Stumpage Reports



Monday, July 28, 2003 :::
 
Its Better Than A Nasty, Dark Little Trench

Today I got to participate in one of the less-glamorous aspects of the archives business and found out why all archives' job descriptions have the line "applicant must be able to lift loads of 50 pounds." (If there are glamorous apects of it, I haven't experienced those yet). A bunch of other guys and I got to move 150 wonder boxes full of a retired professor's papers. We had to take them from his office, put them in a van, and schlep them over to a satellite shelving facility. If the Lost Ark is somewhere on campus, that is where you will find it.

We met the old guy.

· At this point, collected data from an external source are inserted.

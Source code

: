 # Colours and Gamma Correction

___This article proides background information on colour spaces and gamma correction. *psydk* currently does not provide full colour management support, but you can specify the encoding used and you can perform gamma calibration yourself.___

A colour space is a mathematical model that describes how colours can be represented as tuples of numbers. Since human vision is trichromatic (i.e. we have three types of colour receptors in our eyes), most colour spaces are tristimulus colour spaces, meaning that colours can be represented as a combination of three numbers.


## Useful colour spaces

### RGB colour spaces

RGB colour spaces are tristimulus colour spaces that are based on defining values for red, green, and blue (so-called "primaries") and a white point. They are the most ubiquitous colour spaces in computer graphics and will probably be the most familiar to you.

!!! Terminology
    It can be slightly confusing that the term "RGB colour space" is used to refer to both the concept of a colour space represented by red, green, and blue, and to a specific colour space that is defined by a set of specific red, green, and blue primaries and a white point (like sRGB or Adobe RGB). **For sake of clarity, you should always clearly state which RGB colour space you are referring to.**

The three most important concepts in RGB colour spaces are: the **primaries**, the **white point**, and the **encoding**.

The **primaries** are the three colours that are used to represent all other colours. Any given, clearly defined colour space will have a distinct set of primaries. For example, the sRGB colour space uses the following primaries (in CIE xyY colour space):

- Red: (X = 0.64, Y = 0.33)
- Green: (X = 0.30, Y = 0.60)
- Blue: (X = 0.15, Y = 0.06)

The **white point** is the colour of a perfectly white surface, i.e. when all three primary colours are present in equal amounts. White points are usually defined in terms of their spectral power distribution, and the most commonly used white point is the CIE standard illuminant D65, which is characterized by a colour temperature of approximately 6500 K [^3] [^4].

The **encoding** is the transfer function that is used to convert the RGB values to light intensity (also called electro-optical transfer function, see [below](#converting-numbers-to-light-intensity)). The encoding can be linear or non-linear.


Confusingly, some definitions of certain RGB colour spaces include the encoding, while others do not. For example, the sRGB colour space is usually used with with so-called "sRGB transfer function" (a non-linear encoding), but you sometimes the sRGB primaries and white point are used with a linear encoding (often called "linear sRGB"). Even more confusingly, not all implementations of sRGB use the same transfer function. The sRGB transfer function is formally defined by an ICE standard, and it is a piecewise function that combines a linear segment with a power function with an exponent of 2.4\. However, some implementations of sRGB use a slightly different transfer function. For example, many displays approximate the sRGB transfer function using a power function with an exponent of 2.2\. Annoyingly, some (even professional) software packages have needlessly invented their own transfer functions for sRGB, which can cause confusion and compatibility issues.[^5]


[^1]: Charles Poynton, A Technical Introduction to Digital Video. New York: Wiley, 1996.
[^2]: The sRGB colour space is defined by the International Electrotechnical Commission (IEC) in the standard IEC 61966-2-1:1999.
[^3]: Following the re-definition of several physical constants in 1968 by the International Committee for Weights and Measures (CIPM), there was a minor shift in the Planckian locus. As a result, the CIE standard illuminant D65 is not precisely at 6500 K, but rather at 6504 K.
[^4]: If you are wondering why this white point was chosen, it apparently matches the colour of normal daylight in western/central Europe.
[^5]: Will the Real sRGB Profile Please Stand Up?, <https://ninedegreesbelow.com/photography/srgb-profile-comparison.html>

He was a nice chap but looked kind of forlorn sitting in his office surrounded by his life's work, all boxed up.

The biggest thrill at the satellite shelving place is the compact shelving. Unlike that picture, our shelves are brobdingnagian, at least twenty feet high. Picture a typical row of library shelves, but without the aisles. These things are motorized, and if you press the right button of the one on the end, it will move and create an aisle. If you want to access further down the row, you have to move all the shelves one by one.

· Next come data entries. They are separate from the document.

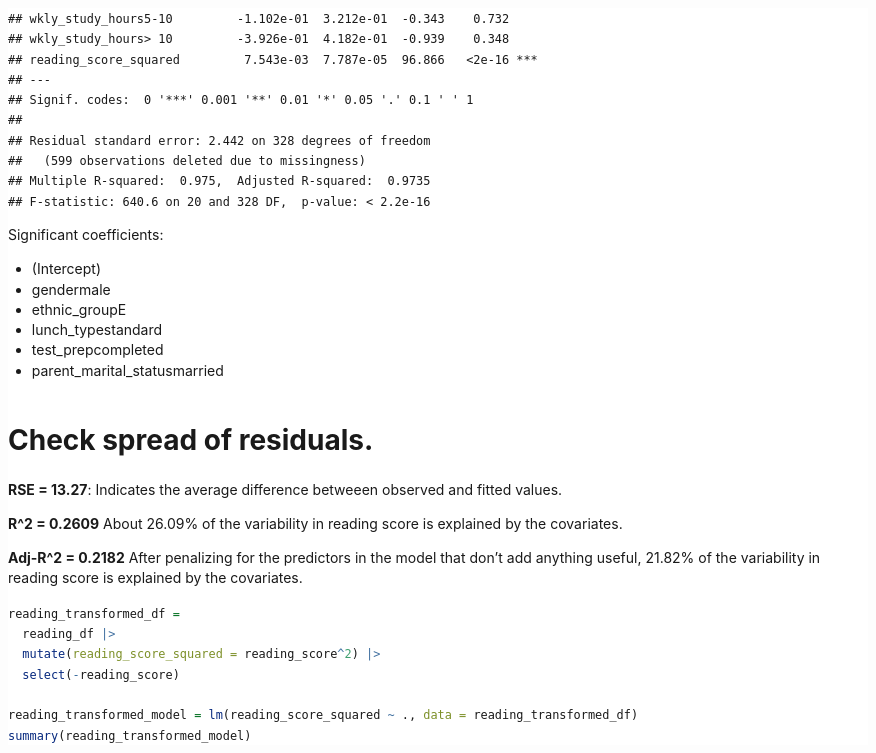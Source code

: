     ## wkly_study_hours5-10         -1.102e-01  3.212e-01  -0.343    0.732    
    ## wkly_study_hours> 10         -3.926e-01  4.182e-01  -0.939    0.348    
    ## reading_score_squared         7.543e-03  7.787e-05  96.866   <2e-16 ***
    ## ---
    ## Signif. codes:  0 '***' 0.001 '**' 0.01 '*' 0.05 '.' 0.1 ' ' 1
    ## 
    ## Residual standard error: 2.442 on 328 degrees of freedom
    ##   (599 observations deleted due to missingness)
    ## Multiple R-squared:  0.975,  Adjusted R-squared:  0.9735 
    ## F-statistic: 640.6 on 20 and 328 DF,  p-value: < 2.2e-16

Significant coefficients:

- (Intercept)
- gendermale
- ethnic_groupE
- lunch_typestandard
- test_prepcompleted
- parent_marital_statusmarried

# Check spread of residuals.

**RSE = 13.27**: Indicates the average difference betweeen observed and
fitted values.

**R^2 = 0.2609** About 26.09% of the variability in reading score is
explained by the covariates.

**Adj-R^2 = 0.2182** After penalizing for the predictors in the model
that don’t add anything useful, 21.82% of the variability in reading
score is explained by the covariates.

``` r
reading_transformed_df = 
  reading_df |> 
  mutate(reading_score_squared = reading_score^2) |> 
  select(-reading_score)

reading_transformed_model = lm(reading_score_squared ~ ., data = reading_transformed_df)
summary(reading_transformed_model)
```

Of course, I immediately envisioned all kinds of mayhem. The obvious one, someone getting crushed between the shelves as they closed. They assured me there are sensors that prevent that from happening. But a little experimentation revealed the sensors are waist high, so you could stick your foot in and get that smashed.

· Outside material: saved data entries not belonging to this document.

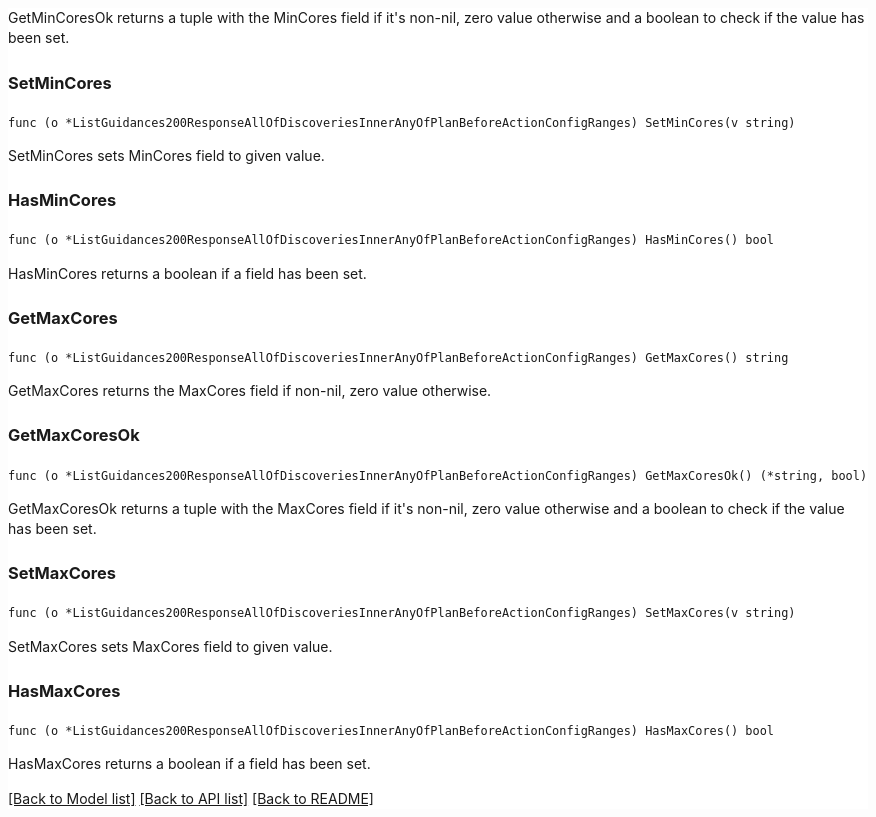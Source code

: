 GetMinCoresOk returns a tuple with the MinCores field if it's non-nil, zero value otherwise
and a boolean to check if the value has been set.

### SetMinCores

`func (o *ListGuidances200ResponseAllOfDiscoveriesInnerAnyOfPlanBeforeActionConfigRanges) SetMinCores(v string)`

SetMinCores sets MinCores field to given value.

### HasMinCores

`func (o *ListGuidances200ResponseAllOfDiscoveriesInnerAnyOfPlanBeforeActionConfigRanges) HasMinCores() bool`

HasMinCores returns a boolean if a field has been set.

### GetMaxCores

`func (o *ListGuidances200ResponseAllOfDiscoveriesInnerAnyOfPlanBeforeActionConfigRanges) GetMaxCores() string`

GetMaxCores returns the MaxCores field if non-nil, zero value otherwise.

### GetMaxCoresOk

`func (o *ListGuidances200ResponseAllOfDiscoveriesInnerAnyOfPlanBeforeActionConfigRanges) GetMaxCoresOk() (*string, bool)`

GetMaxCoresOk returns a tuple with the MaxCores field if it's non-nil, zero value otherwise
and a boolean to check if the value has been set.

### SetMaxCores

`func (o *ListGuidances200ResponseAllOfDiscoveriesInnerAnyOfPlanBeforeActionConfigRanges) SetMaxCores(v string)`

SetMaxCores sets MaxCores field to given value.

### HasMaxCores

`func (o *ListGuidances200ResponseAllOfDiscoveriesInnerAnyOfPlanBeforeActionConfigRanges) HasMaxCores() bool`

HasMaxCores returns a boolean if a field has been set.


[[Back to Model list]](../README.md#documentation-for-models) [[Back to API list]](../README.md#documentation-for-api-endpoints) [[Back to README]](../README.md)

I thought if things turned out really well, you could get crushed in between the shelves and get electrocuted at the same time, you could emerge as some kind of archives or library superhero. What exactly that would be, I don't know.

R.I.P.

Yeah, yeah, yeah, everyone knows Bob Hope is dead. When someone really famous like that dies, the other poor slobs that shuffle off this mortal coil on the same day don't get the attention they deserve.

Also recently joining the choir invisible was Eric Braunn the guitarist from the group Iron Butterfly, that was responsible for the song In-A-Gadda-Da-Vida.

And don't forget Jane Barbe, the lady who provided the voice when your phone said "We're sorry, your call cannot be completed as dialed."




::: posted by tom at 9:41 PM









I'd taken the cure and had just gotten through...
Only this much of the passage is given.